• Exercise
Please reproduce, exactly and in full, the lines from the one containing "if number does not fit in type \\" to the end of the material below.

__________

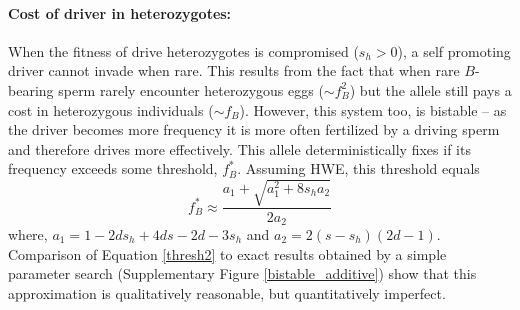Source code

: \documentclass[12pt,letterpaper]{article}
\newcommand{\gc}[1]{{ \color{red} #1}}
\newcommand{\yb}[1]{{ \color{blue} #1}}
\begin{document}
\paragraph{Cost of driver in heterozygotes:} %
When the fitness of drive heterozygotes is compromised ($s_h>0$), a self promoting driver cannot invade when rare.
This results from the fact that
when rare %
$B$-bearing sperm rarely
encounter heterozygous eggs ($\sim f_B^2$) but the allele still pays a
cost in heterozygous individuals ($\sim f_B$). 
However, this system too, is bistable -- as the driver becomes more frequency it is more often fertilized by a driving sperm and therefore drives more effectively.
This allele deterministically fixes if its frequency exceeds some threshold, $f_B^*$.
Assuming HWE, this threshold equals 
\begin{equation}
	f_B^* \approx \frac{a_1+\sqrt{a_1^2+8 s_h a_2}}{2 a_2}
	\label{thresh2}
\end{equation}
where, $a_1=1-2 ds_h+4 d s-2 d-3 s_h$ and $a_2=2(s-s_h)(2d-1)$.
\yb{Comparison of Equation \ref{thresh2} to exact results obtained by a simple parameter search (Supplementary Figure \ref{bistable_additive}) show that this approximation is qualitatively reasonable, but quantitatively imperfect. }
\end{document}
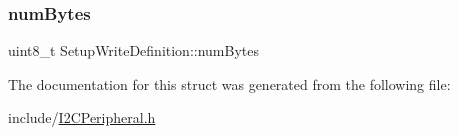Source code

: \mbox{\label{struct_setup_write_definition_ac106abf7ef3fbc971150c5ed427a8761}} 
\subsubsection{\texorpdfstring{num\+Bytes}{numBytes}}
{\footnotesize\ttfamily uint8\+\_\+t Setup\+Write\+Definition\+::num\+Bytes}



The documentation for this struct was generated from the following file\+:\begin{DoxyCompactItemize}
\item 
include/\mbox{\hyperlink{_i2_c_peripheral_8h}{I2\+C\+Peripheral.\+h}}\end{DoxyCompactItemize}
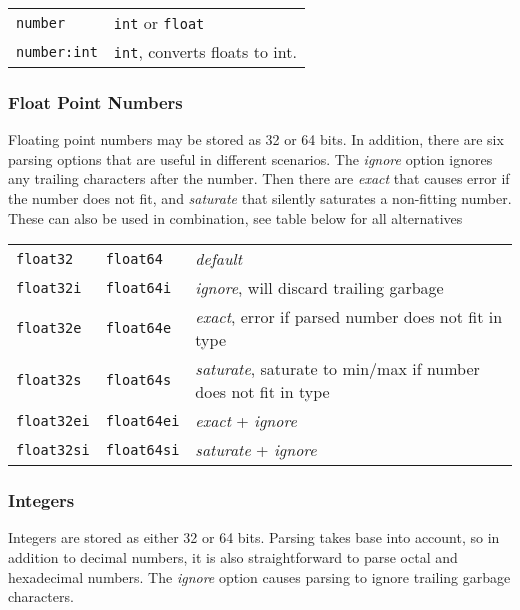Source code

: \begin{tabular}{ll}
  \texttt{number}     & \texttt{int} or \texttt{float}\\
  \texttt{number:int} & \texttt{int}, converts floats to int.\\
\end{tabular}



\subsubsection{Float Point Numbers}
Floating point numbers may be stored as 32 or 64 bits.  In addition,
there are six parsing options that are useful in different scenarios.
The \emph{ignore} option ignores any trailing characters after the
number.  Then there are \emph{exact} that causes error if the number
does not fit, and \emph{saturate} that silently saturates a
non-fitting number.  These can also be used in combination, see table
below for all alternatives\\

\begin{tabular}{lll}
\texttt{float32} & \texttt{float64} & \emph{default}\\
\texttt{float32i} & \texttt{float64i} & \emph{ignore}, will discard trailing garbage\\
\texttt{float32e} & \texttt{float64e} & \emph{exact}, error if parsed number does not fit in type \\
\texttt{float32s} & \texttt{float64s} & \emph{saturate}, saturate to min/max if number does not fit in type \\
\texttt{float32ei} & \texttt{float64ei} & \emph{exact} + \emph{ignore} \\
\texttt{float32si} & \texttt{float64si} & \emph{saturate} + \emph{ignore} \\
\end{tabular}

\subsubsection{Integers}
Integers are stored as either 32 or 64 bits.  Parsing takes base into
account, so in addition to decimal numbers, it is also straightforward
to parse octal and hexadecimal numbers.  The \emph{ignore} option
causes parsing to ignore trailing garbage characters.\\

__________

• Solution to this exercise
\texttt{float32s} & \texttt{float64s} & \emph{saturate}, saturate to min/max if number does not fit in type \\
\texttt{float32ei} & \texttt{float64ei} & \emph{exact} + \emph{ignore} \\
\texttt{float32si} & \texttt{float64si} & \emph{saturate} + \emph{ignore} \\
\end{tabular}

\subsubsection{Integers}
Integers are stored as either 32 or 64 bits.  Parsing takes base into
account, so in addition to decimal numbers, it is also straightforward
to parse octal and hexadecimal numbers.  The \emph{ignore} option
causes parsing to ignore trailing garbage characters.\\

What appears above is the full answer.